As pressures mount for sustained innovation in AI, legislators and regulators in the US and EU might turn to check-the-box style compliance measures, which fail to reflect the active and innovative governance many companies already leverage in the design, development, and deployment of AI technologies. Creating safe harbors from liability for companies who commit to a reporting, disclosure, and monitoring scheme would move the needle beyond self-regulation. Such safe harbors also recognize and capitalize on the investment and leadership of AI developers in committing to ethical practices. Functionally, this approach would instill accountability for adhering to ethical principles. Organizations are already publicizing while also leveraging audits and impact assessments at various stages of the AI development lifecycle.
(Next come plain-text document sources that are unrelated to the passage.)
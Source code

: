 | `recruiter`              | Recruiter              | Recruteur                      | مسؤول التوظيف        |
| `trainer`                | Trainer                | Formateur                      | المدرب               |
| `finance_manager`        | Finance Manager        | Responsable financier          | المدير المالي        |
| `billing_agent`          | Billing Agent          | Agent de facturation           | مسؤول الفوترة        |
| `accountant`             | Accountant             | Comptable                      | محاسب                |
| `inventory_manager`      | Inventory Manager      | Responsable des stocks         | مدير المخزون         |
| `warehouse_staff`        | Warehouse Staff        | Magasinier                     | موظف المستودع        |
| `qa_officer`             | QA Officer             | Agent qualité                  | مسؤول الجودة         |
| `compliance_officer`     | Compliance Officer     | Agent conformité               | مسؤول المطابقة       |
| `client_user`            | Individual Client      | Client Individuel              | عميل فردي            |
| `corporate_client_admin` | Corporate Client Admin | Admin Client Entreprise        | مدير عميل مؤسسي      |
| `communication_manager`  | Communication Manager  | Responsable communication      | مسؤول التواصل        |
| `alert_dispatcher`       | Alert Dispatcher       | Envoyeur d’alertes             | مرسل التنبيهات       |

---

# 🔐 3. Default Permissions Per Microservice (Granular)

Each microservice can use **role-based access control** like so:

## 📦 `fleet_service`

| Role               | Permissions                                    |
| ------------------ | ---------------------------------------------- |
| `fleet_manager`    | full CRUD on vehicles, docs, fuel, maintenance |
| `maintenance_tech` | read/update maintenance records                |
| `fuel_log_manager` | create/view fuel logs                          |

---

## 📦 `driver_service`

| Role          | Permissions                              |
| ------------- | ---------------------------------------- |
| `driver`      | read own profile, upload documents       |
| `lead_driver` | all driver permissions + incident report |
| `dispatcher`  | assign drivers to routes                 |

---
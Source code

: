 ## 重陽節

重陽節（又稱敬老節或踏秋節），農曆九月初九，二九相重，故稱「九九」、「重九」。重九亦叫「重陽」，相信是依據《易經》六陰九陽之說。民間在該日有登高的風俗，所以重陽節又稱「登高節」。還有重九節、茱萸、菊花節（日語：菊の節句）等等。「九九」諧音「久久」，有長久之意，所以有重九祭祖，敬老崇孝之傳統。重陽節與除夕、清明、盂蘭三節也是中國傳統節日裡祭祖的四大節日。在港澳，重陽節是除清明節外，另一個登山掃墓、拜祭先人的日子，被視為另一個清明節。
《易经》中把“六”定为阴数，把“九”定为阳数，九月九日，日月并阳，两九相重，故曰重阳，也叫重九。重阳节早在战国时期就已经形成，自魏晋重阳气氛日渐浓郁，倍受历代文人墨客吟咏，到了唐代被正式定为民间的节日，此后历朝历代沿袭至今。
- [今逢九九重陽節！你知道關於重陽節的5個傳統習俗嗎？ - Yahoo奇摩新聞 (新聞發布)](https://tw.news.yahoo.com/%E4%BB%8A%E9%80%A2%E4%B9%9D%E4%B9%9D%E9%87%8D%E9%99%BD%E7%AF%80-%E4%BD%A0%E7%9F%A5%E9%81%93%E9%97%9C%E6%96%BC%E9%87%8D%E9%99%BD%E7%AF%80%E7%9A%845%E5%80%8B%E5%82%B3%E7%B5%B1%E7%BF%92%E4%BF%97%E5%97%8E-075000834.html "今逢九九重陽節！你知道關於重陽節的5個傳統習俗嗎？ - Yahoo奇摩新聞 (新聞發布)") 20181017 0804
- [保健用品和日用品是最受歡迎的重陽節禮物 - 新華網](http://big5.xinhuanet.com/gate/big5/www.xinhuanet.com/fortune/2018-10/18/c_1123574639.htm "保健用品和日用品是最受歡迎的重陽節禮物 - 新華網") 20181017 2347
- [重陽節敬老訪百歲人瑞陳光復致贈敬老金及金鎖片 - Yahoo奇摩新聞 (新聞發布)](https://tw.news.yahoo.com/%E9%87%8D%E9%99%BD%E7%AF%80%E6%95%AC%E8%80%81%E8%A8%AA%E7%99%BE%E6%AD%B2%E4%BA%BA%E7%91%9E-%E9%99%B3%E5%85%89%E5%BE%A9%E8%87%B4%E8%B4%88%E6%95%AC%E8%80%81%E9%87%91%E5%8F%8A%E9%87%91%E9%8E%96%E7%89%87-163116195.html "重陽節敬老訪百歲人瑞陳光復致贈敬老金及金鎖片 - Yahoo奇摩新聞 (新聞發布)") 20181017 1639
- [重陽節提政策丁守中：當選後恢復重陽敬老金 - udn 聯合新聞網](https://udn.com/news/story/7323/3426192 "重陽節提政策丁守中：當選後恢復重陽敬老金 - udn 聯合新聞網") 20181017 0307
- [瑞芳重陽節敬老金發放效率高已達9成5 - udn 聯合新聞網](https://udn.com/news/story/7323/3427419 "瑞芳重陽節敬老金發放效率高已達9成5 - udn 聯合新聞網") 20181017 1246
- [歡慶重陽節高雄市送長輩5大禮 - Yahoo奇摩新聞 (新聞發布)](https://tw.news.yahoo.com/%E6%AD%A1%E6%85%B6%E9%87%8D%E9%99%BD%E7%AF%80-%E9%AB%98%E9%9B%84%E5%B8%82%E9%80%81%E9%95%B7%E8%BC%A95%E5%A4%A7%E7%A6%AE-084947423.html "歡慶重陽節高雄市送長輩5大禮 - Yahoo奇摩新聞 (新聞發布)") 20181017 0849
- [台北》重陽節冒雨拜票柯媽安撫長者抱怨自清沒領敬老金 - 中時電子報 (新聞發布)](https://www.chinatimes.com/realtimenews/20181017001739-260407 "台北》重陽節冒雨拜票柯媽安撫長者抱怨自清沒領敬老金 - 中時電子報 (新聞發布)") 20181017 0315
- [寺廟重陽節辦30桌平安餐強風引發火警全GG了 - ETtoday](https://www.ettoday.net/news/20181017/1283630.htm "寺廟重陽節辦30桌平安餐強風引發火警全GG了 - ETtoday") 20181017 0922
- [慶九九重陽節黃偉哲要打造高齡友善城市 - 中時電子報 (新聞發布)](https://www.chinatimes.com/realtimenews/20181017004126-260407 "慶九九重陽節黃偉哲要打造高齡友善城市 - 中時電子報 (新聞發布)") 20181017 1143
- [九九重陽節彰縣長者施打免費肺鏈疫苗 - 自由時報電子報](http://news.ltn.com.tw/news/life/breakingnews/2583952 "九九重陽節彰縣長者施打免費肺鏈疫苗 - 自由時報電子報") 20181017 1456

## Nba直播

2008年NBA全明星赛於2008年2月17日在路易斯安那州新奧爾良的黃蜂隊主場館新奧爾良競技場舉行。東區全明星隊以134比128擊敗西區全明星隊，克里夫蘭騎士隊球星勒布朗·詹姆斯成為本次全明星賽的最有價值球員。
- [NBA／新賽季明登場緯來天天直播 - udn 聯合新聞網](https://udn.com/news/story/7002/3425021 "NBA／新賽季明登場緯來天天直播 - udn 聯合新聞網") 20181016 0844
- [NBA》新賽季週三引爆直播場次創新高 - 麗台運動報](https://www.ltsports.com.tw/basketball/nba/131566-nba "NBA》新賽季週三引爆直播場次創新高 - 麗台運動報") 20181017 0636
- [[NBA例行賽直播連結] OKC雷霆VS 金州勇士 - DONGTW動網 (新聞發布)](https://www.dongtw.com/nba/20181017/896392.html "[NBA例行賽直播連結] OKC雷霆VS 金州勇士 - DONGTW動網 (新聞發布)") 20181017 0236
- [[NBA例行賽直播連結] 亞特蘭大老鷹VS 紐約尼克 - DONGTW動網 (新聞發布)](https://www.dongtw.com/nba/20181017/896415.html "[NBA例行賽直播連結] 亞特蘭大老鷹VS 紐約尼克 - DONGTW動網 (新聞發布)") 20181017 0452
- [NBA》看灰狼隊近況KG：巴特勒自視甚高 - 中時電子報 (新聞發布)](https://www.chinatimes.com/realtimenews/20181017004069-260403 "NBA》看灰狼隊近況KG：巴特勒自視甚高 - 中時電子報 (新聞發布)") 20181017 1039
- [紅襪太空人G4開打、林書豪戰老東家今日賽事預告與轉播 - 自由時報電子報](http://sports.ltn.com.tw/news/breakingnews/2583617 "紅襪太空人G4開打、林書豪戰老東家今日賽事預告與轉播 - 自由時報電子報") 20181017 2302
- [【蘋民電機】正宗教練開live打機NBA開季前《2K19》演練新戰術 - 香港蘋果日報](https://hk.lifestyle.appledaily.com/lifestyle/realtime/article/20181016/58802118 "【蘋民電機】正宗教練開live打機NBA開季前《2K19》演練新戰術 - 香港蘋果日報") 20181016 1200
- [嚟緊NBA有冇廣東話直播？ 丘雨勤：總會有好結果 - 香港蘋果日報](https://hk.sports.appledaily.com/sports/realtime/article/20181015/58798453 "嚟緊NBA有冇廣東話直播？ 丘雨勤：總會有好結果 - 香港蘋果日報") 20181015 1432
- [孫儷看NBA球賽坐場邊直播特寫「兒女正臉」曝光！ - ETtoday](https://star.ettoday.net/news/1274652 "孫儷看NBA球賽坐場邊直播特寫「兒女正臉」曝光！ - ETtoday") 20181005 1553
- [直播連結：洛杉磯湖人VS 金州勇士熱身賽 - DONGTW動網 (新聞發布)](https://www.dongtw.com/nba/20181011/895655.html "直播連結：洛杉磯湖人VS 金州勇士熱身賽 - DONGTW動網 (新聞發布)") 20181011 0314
Organizations would be forced to share liability for all contracting parties and stakeholders involved in designing, developing, and monitoring any AI solution or system brought to market.

Fundamentally, a safe harbor approach ensures the process of protecting principles and would allow organizations some flexibility in how they structure their oversight. Industry leaders like Cisco, Hewlett Packard Enterprise, IBM, Microsoft, and Google have already set up internal procedural infrastructure with review boards, processes for identifying and escalating uniquely risky projects, and evaluating in real-time potential and system failures. Recognizing and distinguishing structural harms and acute personal injuries from AI decision-making is critical to this scheme because these harms and injuries require diverging regulatory approaches. But, ensuring regulators, key stakeholders, and the public have access to information throughout the AI design, development, and deployment lifecycle can help not only curtail potential abuses arising out of AI deployment but also inform awareness of market participation and the potential need for sector-specific regulation.

The discussion throughout CLCT’s Problematic AI Symposium highlighted the competing perspectives, public concerns, and geopolitical pressures to calibrate legislation and regulation in this evolving space. A first step should be formalizing accountability, responsibility, and liability for corporate best practices and incentivizing their wider adoption by other organizations seeking to develop ethical AI technologies or responsibly integrate AI components into their business operations.